* _DATA SUPPLIED_:
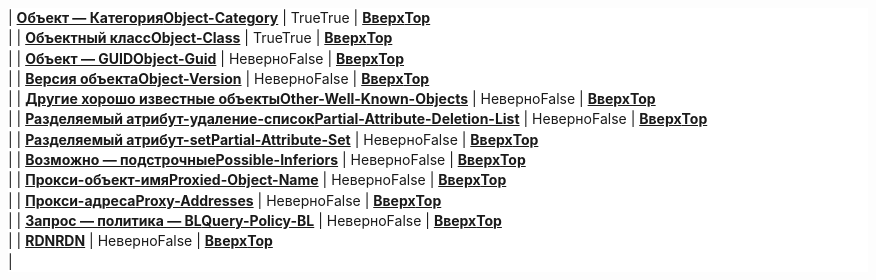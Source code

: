 | [<span data-ttu-id="88939-325">**Объект — Категория**</span><span class="sxs-lookup"><span data-stu-id="88939-325">**Object-Category**</span></span>](a-objectcategory.md)                                 | <span data-ttu-id="88939-326">True</span><span class="sxs-lookup"><span data-stu-id="88939-326">True</span></span>      | [<span data-ttu-id="88939-327">**Вверх**</span><span class="sxs-lookup"><span data-stu-id="88939-327">**Top**</span></span>](c-top.md)<br/>                |
| [<span data-ttu-id="88939-328">**Объектный класс**</span><span class="sxs-lookup"><span data-stu-id="88939-328">**Object-Class**</span></span>](a-objectclass.md)                                       | <span data-ttu-id="88939-329">True</span><span class="sxs-lookup"><span data-stu-id="88939-329">True</span></span>      | [<span data-ttu-id="88939-330">**Вверх**</span><span class="sxs-lookup"><span data-stu-id="88939-330">**Top**</span></span>](c-top.md)<br/>                |
| [<span data-ttu-id="88939-331">**Объект — GUID**</span><span class="sxs-lookup"><span data-stu-id="88939-331">**Object-Guid**</span></span>](a-objectguid.md)                                         | <span data-ttu-id="88939-332">Неверно</span><span class="sxs-lookup"><span data-stu-id="88939-332">False</span></span>     | [<span data-ttu-id="88939-333">**Вверх**</span><span class="sxs-lookup"><span data-stu-id="88939-333">**Top**</span></span>](c-top.md)<br/>                |
| [<span data-ttu-id="88939-334">**Версия объекта**</span><span class="sxs-lookup"><span data-stu-id="88939-334">**Object-Version**</span></span>](a-objectversion.md)                                   | <span data-ttu-id="88939-335">Неверно</span><span class="sxs-lookup"><span data-stu-id="88939-335">False</span></span>     | [<span data-ttu-id="88939-336">**Вверх**</span><span class="sxs-lookup"><span data-stu-id="88939-336">**Top**</span></span>](c-top.md)<br/>                |
| [<span data-ttu-id="88939-337">**Другие хорошо известные объекты**</span><span class="sxs-lookup"><span data-stu-id="88939-337">**Other-Well-Known-Objects**</span></span>](a-otherwellknownobjects.md)                 | <span data-ttu-id="88939-338">Неверно</span><span class="sxs-lookup"><span data-stu-id="88939-338">False</span></span>     | [<span data-ttu-id="88939-339">**Вверх**</span><span class="sxs-lookup"><span data-stu-id="88939-339">**Top**</span></span>](c-top.md)<br/>                |
| [<span data-ttu-id="88939-340">**Разделяемый атрибут-удаление-список**</span><span class="sxs-lookup"><span data-stu-id="88939-340">**Partial-Attribute-Deletion-List**</span></span>](a-partialattributedeletionlist.md)   | <span data-ttu-id="88939-341">Неверно</span><span class="sxs-lookup"><span data-stu-id="88939-341">False</span></span>     | [<span data-ttu-id="88939-342">**Вверх**</span><span class="sxs-lookup"><span data-stu-id="88939-342">**Top**</span></span>](c-top.md)<br/>                |
| [<span data-ttu-id="88939-343">**Разделяемый атрибут-set**</span><span class="sxs-lookup"><span data-stu-id="88939-343">**Partial-Attribute-Set**</span></span>](a-partialattributeset.md)                      | <span data-ttu-id="88939-344">Неверно</span><span class="sxs-lookup"><span data-stu-id="88939-344">False</span></span>     | [<span data-ttu-id="88939-345">**Вверх**</span><span class="sxs-lookup"><span data-stu-id="88939-345">**Top**</span></span>](c-top.md)<br/>                |
| [<span data-ttu-id="88939-346">**Возможно — подстрочные**</span><span class="sxs-lookup"><span data-stu-id="88939-346">**Possible-Inferiors**</span></span>](a-possibleinferiors.md)                           | <span data-ttu-id="88939-347">Неверно</span><span class="sxs-lookup"><span data-stu-id="88939-347">False</span></span>     | [<span data-ttu-id="88939-348">**Вверх**</span><span class="sxs-lookup"><span data-stu-id="88939-348">**Top**</span></span>](c-top.md)<br/>                |
| [<span data-ttu-id="88939-349">**Прокси-объект-имя**</span><span class="sxs-lookup"><span data-stu-id="88939-349">**Proxied-Object-Name**</span></span>](a-proxiedobjectname.md)                          | <span data-ttu-id="88939-350">Неверно</span><span class="sxs-lookup"><span data-stu-id="88939-350">False</span></span>     | [<span data-ttu-id="88939-351">**Вверх**</span><span class="sxs-lookup"><span data-stu-id="88939-351">**Top**</span></span>](c-top.md)<br/>                |
| [<span data-ttu-id="88939-352">**Прокси-адреса**</span><span class="sxs-lookup"><span data-stu-id="88939-352">**Proxy-Addresses**</span></span>](a-proxyaddresses.md)                                 | <span data-ttu-id="88939-353">Неверно</span><span class="sxs-lookup"><span data-stu-id="88939-353">False</span></span>     | [<span data-ttu-id="88939-354">**Вверх**</span><span class="sxs-lookup"><span data-stu-id="88939-354">**Top**</span></span>](c-top.md)<br/>                |
| [<span data-ttu-id="88939-355">**Запрос — политика — BL**</span><span class="sxs-lookup"><span data-stu-id="88939-355">**Query-Policy-BL**</span></span>](a-querypolicybl.md)                                  | <span data-ttu-id="88939-356">Неверно</span><span class="sxs-lookup"><span data-stu-id="88939-356">False</span></span>     | [<span data-ttu-id="88939-357">**Вверх**</span><span class="sxs-lookup"><span data-stu-id="88939-357">**Top**</span></span>](c-top.md)<br/>                |
| [<span data-ttu-id="88939-358">**RDN**</span><span class="sxs-lookup"><span data-stu-id="88939-358">**RDN**</span></span>](a-name.md)                                                       | <span data-ttu-id="88939-359">Неверно</span><span class="sxs-lookup"><span data-stu-id="88939-359">False</span></span>     | [<span data-ttu-id="88939-360">**Вверх**</span><span class="sxs-lookup"><span data-stu-id="88939-360">**Top**</span></span>](c-top.md)<br/>                |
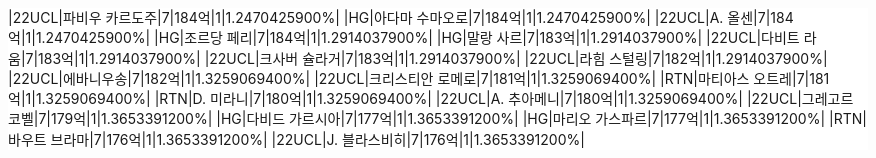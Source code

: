 |22UCL|파비우 카르도주|7|184억|1|1.2470425900%|
|HG|아다마 수마오로|7|184억|1|1.2470425900%|
|22UCL|A. 올센|7|184억|1|1.2470425900%|
|HG|조르당 페리|7|184억|1|1.2914037900%|
|HG|말랑 사르|7|183억|1|1.2914037900%|
|22UCL|다비트 라움|7|183억|1|1.2914037900%|
|22UCL|크사버 슐라거|7|183억|1|1.2914037900%|
|22UCL|라힘 스털링|7|182억|1|1.2914037900%|
|22UCL|에바니우송|7|182억|1|1.3259069400%|
|22UCL|크리스티안 로메로|7|181억|1|1.3259069400%|
|RTN|마티아스 오트레|7|181억|1|1.3259069400%|
|RTN|D. 미라니|7|180억|1|1.3259069400%|
|22UCL|A. 추아메니|7|180억|1|1.3259069400%|
|22UCL|그레고르 코벨|7|179억|1|1.3653391200%|
|HG|다비드 가르시아|7|177억|1|1.3653391200%|
|HG|마리오 가스파르|7|177억|1|1.3653391200%|
|RTN|바우트 브라마|7|176억|1|1.3653391200%|
|22UCL|J. 블라스비히|7|176억|1|1.3653391200%|
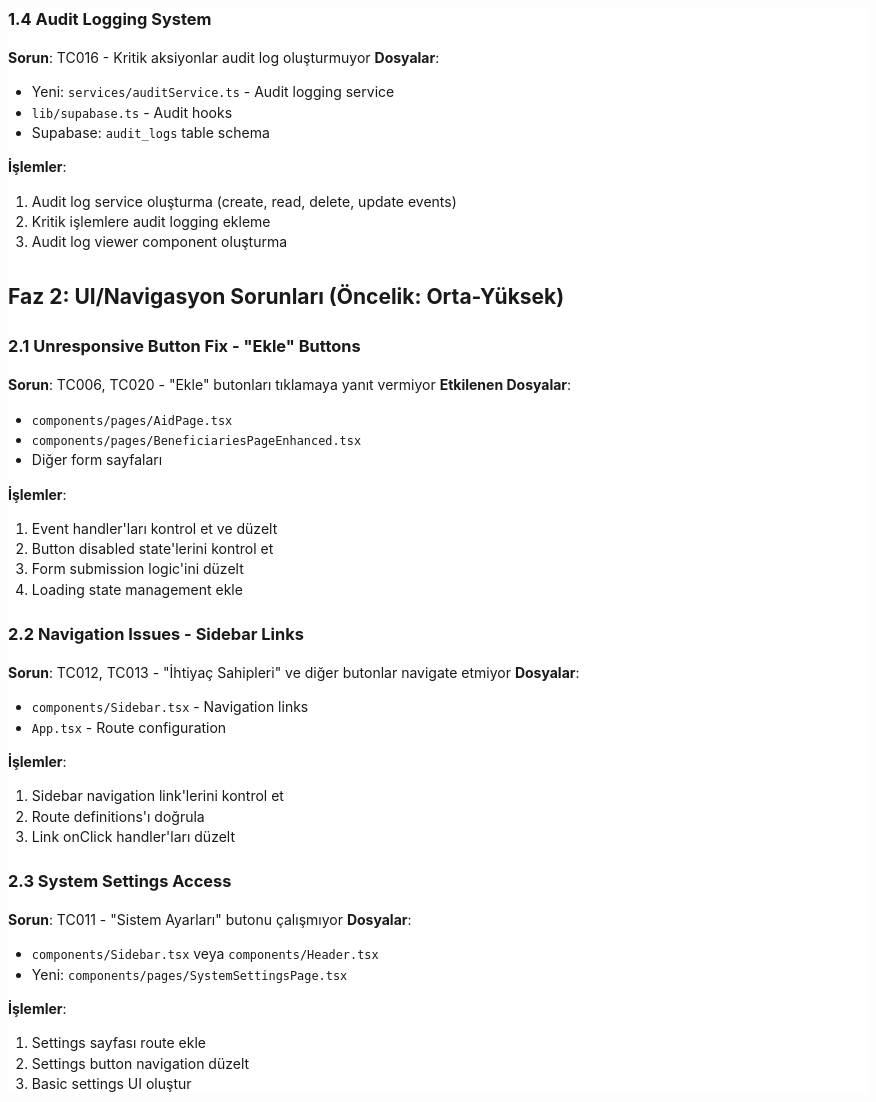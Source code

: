 ### 1.4 Audit Logging System

**Sorun**: TC016 - Kritik aksiyonlar audit log oluşturmuyor **Dosyalar**:

- Yeni: `services/auditService.ts` - Audit logging service
- `lib/supabase.ts` - Audit hooks
- Supabase: `audit_logs` table schema

**İşlemler**:

1. Audit log service oluşturma (create, read, delete, update events)
2. Kritik işlemlere audit logging ekleme
3. Audit log viewer component oluşturma

## Faz 2: UI/Navigasyon Sorunları (Öncelik: Orta-Yüksek)

### 2.1 Unresponsive Button Fix - "Ekle" Buttons

**Sorun**: TC006, TC020 - "Ekle" butonları tıklamaya yanıt vermiyor **Etkilenen
Dosyalar**:

- `components/pages/AidPage.tsx`
- `components/pages/BeneficiariesPageEnhanced.tsx`
- Diğer form sayfaları

**İşlemler**:

1. Event handler'ları kontrol et ve düzelt
2. Button disabled state'lerini kontrol et
3. Form submission logic'ini düzelt
4. Loading state management ekle

### 2.2 Navigation Issues - Sidebar Links

**Sorun**: TC012, TC013 - "İhtiyaç Sahipleri" ve diğer butonlar navigate etmiyor
**Dosyalar**:

- `components/Sidebar.tsx` - Navigation links
- `App.tsx` - Route configuration

**İşlemler**:

1. Sidebar navigation link'lerini kontrol et
2. Route definitions'ı doğrula
3. Link onClick handler'ları düzelt

### 2.3 System Settings Access

**Sorun**: TC011 - "Sistem Ayarları" butonu çalışmıyor **Dosyalar**:

- `components/Sidebar.tsx` veya `components/Header.tsx`
- Yeni: `components/pages/SystemSettingsPage.tsx`

**İşlemler**:

1. Settings sayfası route ekle
2. Settings button navigation düzelt
3. Basic settings UI oluştur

* _WHAT YOU NEED TO DO_: Every line in the entries above that mentions the word "lerini" must be shown.

* _SOLUTION TO THIS EXERCISE_:
2. Button disabled state'lerini kontrol et
1. Sidebar navigation link'lerini kontrol et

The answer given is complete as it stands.